NY Times & USA Today Bestselling Author
Cora Seton
When Sunshine Patterson loses her Chicago home, job and boyfriend in one day, she needs a backup plan, fast. Luckily her Aunt Cecily has provided her with the perfect combination living and restaurant space to start over. Even though the building is located in small town Chance Creek, Montana, Sunshine is certain it’s only a matter of time before she’s back to take the big city by storm. When she arrives in Chance Creek, however, she gets a surprise. Her restaurant space—and apartment—are occupied by a rival to her inheritance: the incredibly sexy, incredibly wrong for her, Cole Linden.
Cole’s been struggling to save his family’s holdings for far too long. The indoor rifle range he inherited from his father barely pays its rent, but it’s all that’s keeping his other concerns—two apartment houses—afloat. If he was smart, he’d walk away from all of it and start over, but if he does, several dozen of Chance Creek’s inhabitants will find themselves without a home. He thought Cecily meant to leave him the range building in her will. Instead she’s set him up in a four-month-long competition with her big-city niece to see who will win the place. A niece whose knockout looks are making it damn hard for him to concentrate on the job at hand.
Sunshine can’t believe she’ll have to open a vegan restaurant in a rifle-range waiting room, and she can’t believe she’ll have to share her apartment with Cole, either. Cole can’t believe his friends are falling over themselves to help Sunshine succeed—and get a date with her.
Now the competition is getting hot, but the sparks flying between them are even hotter. Can Cole and Sunshine find a way they both can win?
Sunshine is looking forward to a new beginning after losing just about everything to her ex. The inheritance of a restaurant with an apartment from her Aunt Cecily is a godsend. That is until she finds out there are a few underlying provisions to be met.
Cole wasn’t happy with the provisions either, he had been led to believe that he would inherit this building from Cecily so he would be able to carry on like his father had.
To say the provisions were a bit over the top is an understatement, since not only do they have to share the business space, the small one bedroom apartment and show a profit for their respective businesses. Four months and no more than one night spent away or they lose everything to the other.
Their first night Sunshine has to admit she can’t move his stuff out of the bedroom and would have to stay on the couch. If that wasn’t enough her ex calls her to yell something about keys.
This is a favorite scene.
Cole stepped forward and took the phone from her hand. “Listen, asshole—Sunshine doesn’t want to talk to you. Call here again and I’ll track you down, tear you limb from limb and bury your body parts in nine separate states. Got it?” He cut the call and turned the phone’s sound off before handing it back to her.

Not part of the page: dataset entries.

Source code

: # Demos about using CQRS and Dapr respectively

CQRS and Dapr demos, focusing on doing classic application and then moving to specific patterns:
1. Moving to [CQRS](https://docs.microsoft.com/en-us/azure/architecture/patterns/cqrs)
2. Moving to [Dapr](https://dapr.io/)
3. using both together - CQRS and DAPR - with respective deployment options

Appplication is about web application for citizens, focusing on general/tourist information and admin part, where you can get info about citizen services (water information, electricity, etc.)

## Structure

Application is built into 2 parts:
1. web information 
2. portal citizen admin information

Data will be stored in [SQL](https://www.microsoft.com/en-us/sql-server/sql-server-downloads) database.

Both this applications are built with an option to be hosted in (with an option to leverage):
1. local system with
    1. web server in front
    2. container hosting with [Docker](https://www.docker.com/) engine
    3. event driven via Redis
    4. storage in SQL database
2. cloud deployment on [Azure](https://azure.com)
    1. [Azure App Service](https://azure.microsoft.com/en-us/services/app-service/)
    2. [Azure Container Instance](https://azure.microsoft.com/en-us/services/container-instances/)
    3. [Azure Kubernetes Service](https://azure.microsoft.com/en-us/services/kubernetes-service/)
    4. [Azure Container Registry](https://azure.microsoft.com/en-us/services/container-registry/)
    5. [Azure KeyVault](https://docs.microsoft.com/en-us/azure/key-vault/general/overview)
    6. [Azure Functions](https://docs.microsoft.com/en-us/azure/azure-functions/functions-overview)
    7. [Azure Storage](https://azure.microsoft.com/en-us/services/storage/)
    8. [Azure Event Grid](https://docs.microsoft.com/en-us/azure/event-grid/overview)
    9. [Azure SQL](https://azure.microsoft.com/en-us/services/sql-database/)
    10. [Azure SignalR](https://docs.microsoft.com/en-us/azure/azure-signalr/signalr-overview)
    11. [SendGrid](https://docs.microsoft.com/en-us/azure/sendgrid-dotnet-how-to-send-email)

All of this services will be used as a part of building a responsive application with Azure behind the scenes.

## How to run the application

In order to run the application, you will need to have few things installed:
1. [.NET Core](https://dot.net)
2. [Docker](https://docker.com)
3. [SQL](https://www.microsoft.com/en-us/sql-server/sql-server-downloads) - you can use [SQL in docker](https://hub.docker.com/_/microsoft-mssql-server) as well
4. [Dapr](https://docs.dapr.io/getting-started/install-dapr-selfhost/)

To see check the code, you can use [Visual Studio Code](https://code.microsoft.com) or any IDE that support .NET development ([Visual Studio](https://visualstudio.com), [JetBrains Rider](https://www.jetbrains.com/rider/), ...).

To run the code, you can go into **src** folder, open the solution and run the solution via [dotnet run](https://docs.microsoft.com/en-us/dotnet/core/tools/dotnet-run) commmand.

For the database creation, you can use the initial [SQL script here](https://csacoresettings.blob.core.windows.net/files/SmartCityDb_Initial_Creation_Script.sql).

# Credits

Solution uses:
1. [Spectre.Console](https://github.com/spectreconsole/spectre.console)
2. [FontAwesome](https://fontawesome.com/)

“That was my ex-fiancé,” she said.
Cole snorted. “Why am I not surprised?”
After Cole disappeared back into his room, Sunshine slipped into the bathroom, changed into a short nighty, and climbed gratefully into her makeshift bed. This had been one of the worst days of her life and Greg’s obnoxious behavior was just the icing on the cake. Thank God Cole had been here to deal with him, because if she’d had to talk to him for one more minute she would have dissolved into a screaming mess. She shivered with distaste.

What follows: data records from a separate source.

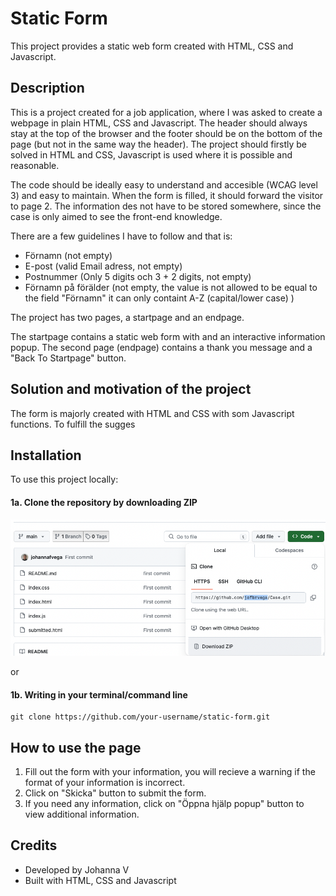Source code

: # Static Form

This project provides a static web form created with HTML, CSS and Javascript. 

## Description

This is a project created for a job application, where I was asked to create a webpage in plain HTML, CSS and Javascript. 
The header should always stay at the top of the browser and the footer should be on the bottom of the page (but not in the same way the header).
The project should firstly be solved in HTML and CSS, Javascript is used where it is possible and reasonable. 

The code should be ideally easy to understand and accesible (WCAG level 3) and easy to maintain. When the form is filled, it should forward the visitor to page 2.
The information des not have to be stored somewhere, since the case is only aimed to see the front-end knowledge. 

There are a few guidelines I have to follow and that is: 

* Förnamn (not empty)
* E-post (valid Email adress, not empty)
* Postnummer (Only 5 digits och 3 + 2 digits, not empty)
* Förnamn på förälder (not empty, the value is not allowed to be equal to the field "Förnamn" it can only containt A-Z (capital/lower case) )

The project has two pages, a startpage and an endpage. 

The startpage contains a static web form with and an interactive information popup.
The second page (endpage) contains a thank you message and a "Back To Startpage" button. 

## Solution and motivation of the project
The form is majorly created with HTML and CSS with som Javascript functions. To fulfill the sugges

## Installation 

To use this project locally:

#### 1a. Clone the repository by downloading ZIP     
![Download ZIP on Github](/images/downloadzip.png)

or 

#### 1b. Writing in your terminal/command line
    git clone https://github.com/your-username/static-form.git

## How to use the page
1. Fill out the form with your information, you will recieve a warning if the format of your information is incorrect.
2. Click on "Skicka" button to submit the form.
3. If you need any information, click on "Öppna hjälp popup" button to view additional information.



## Credits
* Developed by Johanna V
* Built with HTML, CSS and Javascript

She settled on the couch and pulled a light sheet up around her shoulders, needing the comfort of covers even though the night was warm. She had once been so in love with Greg and he’d been in love with her. When had that changed?
When her savings had begun to run out. Greg assumed because her family was rich she had access to a never-ending supply of money, and she supposed in a way he was right. If she needed something and asked her parents for it, most likely they would help her out. What Greg didn’t understand, however, was that she’d been raised not to ask except in the case of the direst emergency. She was proud she’d managed to save enough money from her jobs in high school and college to have a sizeable bank account by the time she’d met Greg. She’d applied for a sous chef position at his newly opened restaurant and soon she’d proven her worth in every aspect of the business. When they began to date, and he confessed he was short on funds for some upgrades, she’d been pleased to become his partner. They’d run the restaurant together for over a year.
Of course, now she saw the truth. She was young, cute and rich, and he’d used all those attributes to his advantage. When she ceased being an asset, in the most monetary sense of the word, he’d discarded her.
Well, screw him. She didn’t need Greg or his stupid restaurant. She had everything she needed right here.
Doubt assailed her when she thought of the ramshackle, empty space that would soon house her café. Was she kidding herself? What if Greg was right? What if she screwed this up, too?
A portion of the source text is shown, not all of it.